Pelosi and Schumer openly derided him in some of the most aggressive public criticism Trump has experienced as president. “You don’t have the votes,” for the wall in the House, Pelosi explained to Trump. The US government essentially runs out of money on Dec. 21, unless Congress and the White House approve a new spending bill. Schumer implied Trump was acting like a child throwing a tantrum.

The high-drama exchange is an indication of the opposition Trump faces as the Democrats take over the House of Representatives in January with a 235-199 majority. It’s also a reminder that Trump threw away his best chance to get funding for a border wall by effectively killing a bipartisan bill earlier this year.

On February 14, a group of 16 senators, including Republicans Susan Collins from Maine and Virginia Democrat Tim Kaine, unveiled a new bill that assigned $25 billion in funding for border security, including physical barriers and fencing, as well as a path to citizenship for the Dreamers, the 1.8 million immigrants brought to the US as children without documentation.

The deal was a compromise between Republicans and Democrats that could have broken the deadlock over the issue in Congress. It would “represent the most significant change to immigration law in the past thirty-five years,” said South Carolina senator Lindsey Graham, one of the bill’s sponsors.

Late that evening, however, the Department of Homeland Security put out an unusually political, aggressively worded, and often misleading statement that ripped into the plan, calling it a “mass amnesty for over 10 million illegal aliens, including criminals.” Trump weighed in as well:

Graham criticized the DHS for acting like a political entity, not a government agency, “Who the hell wrote this,” he said, calling the statement “poisonous.”

After the statement dropped, Republicans and Democrats in pro-Trump states peeled away, apparently afraid that voting for a bill the president opposed would hurt them in the 2018 midterms. It failed to get the 60 Senate votes it needed in a Feb. 15 vote, winning just 54; a hardline Trump-backed alternative was even less popular, with just 39.

In March, a visibly upset Trump was forced to sign a spending bill to keep the government open that only included a tiny fraction of the $25 billion he sought for a border wall. “I will never sign another bill like this again,” Trump threatened at the time.

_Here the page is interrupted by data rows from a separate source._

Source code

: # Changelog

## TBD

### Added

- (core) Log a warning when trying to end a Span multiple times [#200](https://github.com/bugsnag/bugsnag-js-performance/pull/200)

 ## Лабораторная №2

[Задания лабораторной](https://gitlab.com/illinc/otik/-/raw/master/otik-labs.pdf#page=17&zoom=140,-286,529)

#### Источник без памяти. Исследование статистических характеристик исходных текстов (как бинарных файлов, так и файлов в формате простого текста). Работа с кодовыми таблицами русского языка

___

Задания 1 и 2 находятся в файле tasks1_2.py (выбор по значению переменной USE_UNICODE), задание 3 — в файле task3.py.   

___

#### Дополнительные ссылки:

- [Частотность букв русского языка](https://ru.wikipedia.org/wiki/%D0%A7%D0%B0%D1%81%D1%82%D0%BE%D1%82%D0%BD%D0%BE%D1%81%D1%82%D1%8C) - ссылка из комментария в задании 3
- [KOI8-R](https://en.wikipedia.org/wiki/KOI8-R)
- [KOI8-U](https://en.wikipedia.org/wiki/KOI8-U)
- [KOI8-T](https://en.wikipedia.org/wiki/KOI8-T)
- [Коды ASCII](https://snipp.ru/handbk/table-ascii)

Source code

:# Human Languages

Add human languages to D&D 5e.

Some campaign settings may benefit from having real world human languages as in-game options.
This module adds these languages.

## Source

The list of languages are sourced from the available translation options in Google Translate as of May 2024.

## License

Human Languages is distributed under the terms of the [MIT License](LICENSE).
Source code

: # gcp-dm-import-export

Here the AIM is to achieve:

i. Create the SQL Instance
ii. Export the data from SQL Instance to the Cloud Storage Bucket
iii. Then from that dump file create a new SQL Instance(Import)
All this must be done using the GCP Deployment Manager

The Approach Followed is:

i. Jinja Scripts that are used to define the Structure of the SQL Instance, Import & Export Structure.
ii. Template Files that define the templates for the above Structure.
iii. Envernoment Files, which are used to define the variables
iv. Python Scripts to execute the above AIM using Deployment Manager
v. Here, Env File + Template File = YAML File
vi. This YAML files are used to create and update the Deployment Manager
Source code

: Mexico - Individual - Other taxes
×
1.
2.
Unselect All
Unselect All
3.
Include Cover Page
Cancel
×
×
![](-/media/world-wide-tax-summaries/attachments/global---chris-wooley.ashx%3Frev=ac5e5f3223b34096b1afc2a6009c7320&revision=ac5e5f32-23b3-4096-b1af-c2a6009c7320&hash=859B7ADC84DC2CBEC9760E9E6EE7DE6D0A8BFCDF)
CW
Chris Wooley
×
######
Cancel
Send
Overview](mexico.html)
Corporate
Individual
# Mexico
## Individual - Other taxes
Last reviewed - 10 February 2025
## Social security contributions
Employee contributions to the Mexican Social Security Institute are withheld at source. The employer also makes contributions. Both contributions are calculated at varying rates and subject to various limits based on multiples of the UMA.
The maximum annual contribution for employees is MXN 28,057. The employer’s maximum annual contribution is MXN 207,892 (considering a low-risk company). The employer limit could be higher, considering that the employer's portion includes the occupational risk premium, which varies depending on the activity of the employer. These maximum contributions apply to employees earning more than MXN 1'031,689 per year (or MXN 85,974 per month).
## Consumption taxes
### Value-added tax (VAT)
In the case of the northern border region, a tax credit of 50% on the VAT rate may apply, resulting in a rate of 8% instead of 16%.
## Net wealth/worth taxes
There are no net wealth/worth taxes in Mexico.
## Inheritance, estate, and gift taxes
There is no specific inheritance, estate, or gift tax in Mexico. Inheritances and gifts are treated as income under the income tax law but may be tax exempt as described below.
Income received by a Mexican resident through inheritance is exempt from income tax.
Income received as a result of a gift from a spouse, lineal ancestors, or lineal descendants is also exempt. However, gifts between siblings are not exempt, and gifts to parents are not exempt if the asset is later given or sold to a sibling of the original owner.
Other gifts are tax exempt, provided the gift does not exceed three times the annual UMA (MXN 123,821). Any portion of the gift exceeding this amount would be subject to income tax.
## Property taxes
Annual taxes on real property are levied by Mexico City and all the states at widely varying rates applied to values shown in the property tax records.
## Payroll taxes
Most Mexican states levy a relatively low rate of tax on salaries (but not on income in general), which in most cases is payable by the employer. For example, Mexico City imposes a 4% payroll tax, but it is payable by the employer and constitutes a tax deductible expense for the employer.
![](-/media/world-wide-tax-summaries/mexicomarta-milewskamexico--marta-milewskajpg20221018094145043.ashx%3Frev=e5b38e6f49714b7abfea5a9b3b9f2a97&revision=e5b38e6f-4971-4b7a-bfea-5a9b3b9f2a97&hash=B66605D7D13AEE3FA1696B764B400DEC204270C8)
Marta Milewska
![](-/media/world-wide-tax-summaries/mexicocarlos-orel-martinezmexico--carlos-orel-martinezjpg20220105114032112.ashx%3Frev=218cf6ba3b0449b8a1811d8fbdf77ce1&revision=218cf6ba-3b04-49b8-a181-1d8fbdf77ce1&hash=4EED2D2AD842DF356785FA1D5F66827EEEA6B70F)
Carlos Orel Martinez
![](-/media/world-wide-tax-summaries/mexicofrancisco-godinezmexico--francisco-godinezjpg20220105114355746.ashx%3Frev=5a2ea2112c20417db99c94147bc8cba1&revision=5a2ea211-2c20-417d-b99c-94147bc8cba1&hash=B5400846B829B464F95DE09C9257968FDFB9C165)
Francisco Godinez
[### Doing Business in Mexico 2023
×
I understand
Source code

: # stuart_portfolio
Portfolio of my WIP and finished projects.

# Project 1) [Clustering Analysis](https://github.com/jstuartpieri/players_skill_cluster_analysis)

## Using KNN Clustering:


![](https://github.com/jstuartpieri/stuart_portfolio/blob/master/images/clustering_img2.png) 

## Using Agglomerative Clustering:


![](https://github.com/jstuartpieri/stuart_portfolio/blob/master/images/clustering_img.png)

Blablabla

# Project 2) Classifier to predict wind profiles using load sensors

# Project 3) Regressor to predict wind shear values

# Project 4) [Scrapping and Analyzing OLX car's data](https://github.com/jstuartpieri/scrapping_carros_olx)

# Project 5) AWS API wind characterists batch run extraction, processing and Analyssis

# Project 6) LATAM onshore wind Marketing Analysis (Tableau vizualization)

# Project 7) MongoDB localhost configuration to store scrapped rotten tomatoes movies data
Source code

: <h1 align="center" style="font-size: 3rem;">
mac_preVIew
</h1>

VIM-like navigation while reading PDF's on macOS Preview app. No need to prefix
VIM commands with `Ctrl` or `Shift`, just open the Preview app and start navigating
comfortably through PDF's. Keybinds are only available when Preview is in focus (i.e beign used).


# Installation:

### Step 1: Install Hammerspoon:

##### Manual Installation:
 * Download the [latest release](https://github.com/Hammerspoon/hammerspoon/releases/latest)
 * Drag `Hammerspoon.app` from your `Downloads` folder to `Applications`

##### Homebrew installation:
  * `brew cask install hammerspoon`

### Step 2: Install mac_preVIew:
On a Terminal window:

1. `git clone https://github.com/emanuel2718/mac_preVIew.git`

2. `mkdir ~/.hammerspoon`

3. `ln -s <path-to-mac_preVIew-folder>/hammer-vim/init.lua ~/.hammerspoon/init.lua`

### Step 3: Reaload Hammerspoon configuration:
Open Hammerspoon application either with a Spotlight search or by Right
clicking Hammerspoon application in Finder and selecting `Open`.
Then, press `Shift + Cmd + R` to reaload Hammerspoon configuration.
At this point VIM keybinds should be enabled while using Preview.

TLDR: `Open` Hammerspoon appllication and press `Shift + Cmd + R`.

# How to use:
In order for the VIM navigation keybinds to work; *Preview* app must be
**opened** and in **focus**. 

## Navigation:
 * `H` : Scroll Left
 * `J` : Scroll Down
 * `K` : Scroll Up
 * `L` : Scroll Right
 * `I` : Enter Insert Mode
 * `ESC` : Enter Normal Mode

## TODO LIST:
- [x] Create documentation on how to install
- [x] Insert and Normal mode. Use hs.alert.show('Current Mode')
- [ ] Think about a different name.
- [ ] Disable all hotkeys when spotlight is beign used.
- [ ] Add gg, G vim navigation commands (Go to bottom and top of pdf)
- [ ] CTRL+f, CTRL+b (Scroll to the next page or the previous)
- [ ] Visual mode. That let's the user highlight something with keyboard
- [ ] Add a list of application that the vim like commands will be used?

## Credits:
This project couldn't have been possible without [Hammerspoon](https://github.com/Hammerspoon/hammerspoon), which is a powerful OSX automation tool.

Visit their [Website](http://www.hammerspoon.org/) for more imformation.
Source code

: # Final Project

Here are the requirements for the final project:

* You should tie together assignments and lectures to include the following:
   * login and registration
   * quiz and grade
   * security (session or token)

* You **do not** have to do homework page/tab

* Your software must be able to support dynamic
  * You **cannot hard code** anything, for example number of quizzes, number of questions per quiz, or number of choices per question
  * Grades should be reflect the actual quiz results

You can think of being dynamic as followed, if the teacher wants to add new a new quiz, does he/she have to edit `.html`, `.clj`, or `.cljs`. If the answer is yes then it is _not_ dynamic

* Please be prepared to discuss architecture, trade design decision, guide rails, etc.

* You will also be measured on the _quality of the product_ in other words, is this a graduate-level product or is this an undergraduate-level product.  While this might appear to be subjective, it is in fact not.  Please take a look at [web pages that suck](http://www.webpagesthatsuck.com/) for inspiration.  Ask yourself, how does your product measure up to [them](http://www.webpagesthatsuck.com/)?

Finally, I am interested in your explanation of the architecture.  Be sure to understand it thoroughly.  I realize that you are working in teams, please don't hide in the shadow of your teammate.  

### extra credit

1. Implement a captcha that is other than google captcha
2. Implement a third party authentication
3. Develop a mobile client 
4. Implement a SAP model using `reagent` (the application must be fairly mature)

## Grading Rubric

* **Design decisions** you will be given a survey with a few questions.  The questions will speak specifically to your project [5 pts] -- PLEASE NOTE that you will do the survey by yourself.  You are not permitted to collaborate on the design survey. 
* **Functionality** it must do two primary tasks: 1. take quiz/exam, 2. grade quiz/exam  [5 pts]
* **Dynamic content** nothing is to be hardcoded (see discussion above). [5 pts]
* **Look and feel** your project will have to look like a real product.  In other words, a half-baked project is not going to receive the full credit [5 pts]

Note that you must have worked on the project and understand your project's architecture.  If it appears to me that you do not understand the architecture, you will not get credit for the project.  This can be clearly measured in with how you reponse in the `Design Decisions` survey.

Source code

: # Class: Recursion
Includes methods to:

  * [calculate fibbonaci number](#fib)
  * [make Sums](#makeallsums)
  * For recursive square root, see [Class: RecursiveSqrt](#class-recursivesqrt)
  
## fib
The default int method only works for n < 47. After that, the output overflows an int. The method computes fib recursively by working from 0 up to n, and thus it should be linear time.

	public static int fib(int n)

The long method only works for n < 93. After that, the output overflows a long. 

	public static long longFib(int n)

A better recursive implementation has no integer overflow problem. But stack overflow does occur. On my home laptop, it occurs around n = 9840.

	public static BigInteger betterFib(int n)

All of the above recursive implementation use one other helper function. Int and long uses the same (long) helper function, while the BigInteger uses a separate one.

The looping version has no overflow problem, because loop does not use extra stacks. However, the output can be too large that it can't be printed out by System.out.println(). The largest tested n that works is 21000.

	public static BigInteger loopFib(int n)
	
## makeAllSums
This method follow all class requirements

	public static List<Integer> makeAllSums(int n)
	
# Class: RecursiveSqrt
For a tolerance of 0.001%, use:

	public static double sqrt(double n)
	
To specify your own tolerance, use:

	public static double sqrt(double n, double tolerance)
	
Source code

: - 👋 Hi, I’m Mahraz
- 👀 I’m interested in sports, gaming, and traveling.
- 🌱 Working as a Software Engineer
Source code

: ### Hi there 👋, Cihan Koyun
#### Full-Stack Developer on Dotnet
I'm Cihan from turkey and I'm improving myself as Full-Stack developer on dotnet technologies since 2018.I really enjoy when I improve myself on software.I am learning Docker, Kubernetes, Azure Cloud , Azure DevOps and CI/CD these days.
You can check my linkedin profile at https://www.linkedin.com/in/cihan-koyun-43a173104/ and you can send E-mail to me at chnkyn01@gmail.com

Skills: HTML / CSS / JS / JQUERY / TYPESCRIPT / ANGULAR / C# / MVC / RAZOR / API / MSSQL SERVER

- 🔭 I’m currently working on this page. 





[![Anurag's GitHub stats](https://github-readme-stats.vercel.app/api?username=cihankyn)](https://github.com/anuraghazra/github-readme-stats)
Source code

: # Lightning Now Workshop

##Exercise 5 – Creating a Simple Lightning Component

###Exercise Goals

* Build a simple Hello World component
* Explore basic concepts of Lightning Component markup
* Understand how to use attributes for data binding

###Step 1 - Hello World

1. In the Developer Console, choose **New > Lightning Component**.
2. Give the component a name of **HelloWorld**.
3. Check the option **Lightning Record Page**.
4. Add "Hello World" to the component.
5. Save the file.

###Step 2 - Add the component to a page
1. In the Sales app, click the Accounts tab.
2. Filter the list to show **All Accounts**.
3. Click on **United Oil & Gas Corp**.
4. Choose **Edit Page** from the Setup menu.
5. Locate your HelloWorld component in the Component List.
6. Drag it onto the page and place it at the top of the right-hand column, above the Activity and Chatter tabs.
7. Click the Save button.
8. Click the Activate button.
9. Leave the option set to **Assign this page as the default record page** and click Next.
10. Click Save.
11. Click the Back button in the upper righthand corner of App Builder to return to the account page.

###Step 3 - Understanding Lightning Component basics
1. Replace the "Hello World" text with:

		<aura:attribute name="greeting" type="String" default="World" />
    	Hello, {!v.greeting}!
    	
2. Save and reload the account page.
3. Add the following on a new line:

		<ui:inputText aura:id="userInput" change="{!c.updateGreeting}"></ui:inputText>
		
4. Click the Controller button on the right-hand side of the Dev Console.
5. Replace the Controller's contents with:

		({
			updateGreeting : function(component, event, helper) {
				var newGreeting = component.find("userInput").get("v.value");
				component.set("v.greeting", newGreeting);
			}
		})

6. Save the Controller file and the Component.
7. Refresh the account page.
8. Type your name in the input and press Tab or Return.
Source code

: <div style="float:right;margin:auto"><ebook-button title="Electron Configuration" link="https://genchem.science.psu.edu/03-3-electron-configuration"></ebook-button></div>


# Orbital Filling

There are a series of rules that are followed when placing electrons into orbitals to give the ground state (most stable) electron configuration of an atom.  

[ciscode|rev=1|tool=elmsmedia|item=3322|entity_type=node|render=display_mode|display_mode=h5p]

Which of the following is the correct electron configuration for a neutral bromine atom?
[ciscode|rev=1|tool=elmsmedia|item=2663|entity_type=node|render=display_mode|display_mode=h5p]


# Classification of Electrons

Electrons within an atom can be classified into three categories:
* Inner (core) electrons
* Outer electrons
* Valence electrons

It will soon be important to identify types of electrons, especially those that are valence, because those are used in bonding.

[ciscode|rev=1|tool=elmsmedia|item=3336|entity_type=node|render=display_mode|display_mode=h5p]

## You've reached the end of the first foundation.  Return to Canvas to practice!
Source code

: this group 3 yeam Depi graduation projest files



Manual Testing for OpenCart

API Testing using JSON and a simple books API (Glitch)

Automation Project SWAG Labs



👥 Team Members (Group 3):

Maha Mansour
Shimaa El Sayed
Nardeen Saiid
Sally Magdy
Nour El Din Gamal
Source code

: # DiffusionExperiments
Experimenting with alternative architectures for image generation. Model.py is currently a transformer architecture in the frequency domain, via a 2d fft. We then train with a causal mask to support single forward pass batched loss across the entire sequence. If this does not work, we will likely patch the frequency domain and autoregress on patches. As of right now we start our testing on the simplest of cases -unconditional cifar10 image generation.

The Republicans who control the Senate have effectively washed their hands of the immigration issue since. In January, they’ll control it by an even larger 53-47 margin, but even then, passing an immigration bill that Trump wants isn’t going to be easy—many of the newest Democrats in the House were voted in on pledges to humanize the US immigration system.

Meanwhile, most Americans don’t believe the US should be paying billions for a border wall, and favor a path towards citizenship for Dreamers.